My ex H had 2 affairs (that I know of).
It's very understandable that you are still having difficulties letting go--you were together for a long time.
I'm still having to respond to others' posts since I cannot see the "reply" button on the original, sheesh.
You don't just stop being someone's W just like that. Even after I left my xH, I had to fight wanting to take care of him. It was so easy falling back into that care giver mode. One of my friends told me I needed to stop acting like his W or it would never be over. It was hard to derail those habitual responses and to change my role in his life. At the time I went between hating him and feeling nothing for him, but I still had the compulsion to take care of him. Talk about mixed messages. In a way, I was being cruel to him because he would never move on as long as he thought there was a chance.
So, I stopped talking to him except for things we had to talk about. It he tried to talk about anything beside money, the divorce, or the kids, I told him I was not going to talk about that, and changed the subject. If he didn't get the hint, I ended the conversation.

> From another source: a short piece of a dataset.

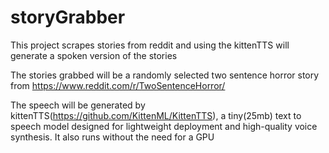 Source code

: # storyGrabber
This project scrapes stories from reddit and using the kittenTTS will generate a spoken version of the stories

The stories grabbed will be a randomly selected two sentence horror story from https://www.reddit.com/r/TwoSentenceHorror/

The speech will be generated by kittenTTS(https://github.com/KittenML/KittenTTS), a tiny(25mb) text to speech model designed for lightweight deployment and high-quality voice synthesis. It also runs without the need for a GPU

It is that simple, but it is deceptively hard. You are used to being his soft place to land, it is part of who you are, it is what you do. He lost the right for you to care for him in this way when he left you. He is no longer your H and you are no longer his W, so stop acting like it.
Another hard lesson is that when you have been with someone so long, you can't be friends when you break up, at least not right away. You need a break from him so you can learn who you are without him, so you can figure out what it is not to be his W. Once you do that, maybe then you can be friends. This is why after an A, the APs cannot go back to being just friends. It is too easy to step back into those old roles.

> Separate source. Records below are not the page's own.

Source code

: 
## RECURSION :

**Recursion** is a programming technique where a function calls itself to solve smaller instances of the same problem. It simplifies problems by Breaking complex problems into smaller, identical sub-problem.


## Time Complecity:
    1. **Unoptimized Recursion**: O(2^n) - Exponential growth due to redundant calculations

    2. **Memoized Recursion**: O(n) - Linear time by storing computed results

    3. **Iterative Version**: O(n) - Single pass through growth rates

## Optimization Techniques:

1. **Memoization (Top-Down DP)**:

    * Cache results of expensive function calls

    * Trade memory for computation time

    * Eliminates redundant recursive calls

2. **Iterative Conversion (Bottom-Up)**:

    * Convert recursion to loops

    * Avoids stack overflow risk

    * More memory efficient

You simply have to stop talking to him. Do not reply to anything verbally or through email or text that is personal. Only respond to what is absolutely necessary if there is anything necessary left to talk about. If you need to, have a friend or family member read his email or other forms of communication just to see if there is anything you have to respond to and then delete, delete, delete. Once all of the business you need to complete with him is done, block his email and his phone. In the mean time, unfriend him and set everything to private. He doesn't need to know what is going on in your life anymore.
He has made a choice here. You do him no favors by protecting him from the natural consequences of no longer having you as his soft place to land. Lets face it, he only wants a warm bed until the next lover comes along. He hasn't changed and he won't change unless he has a reason to.
Your words and advice make so much sense to me.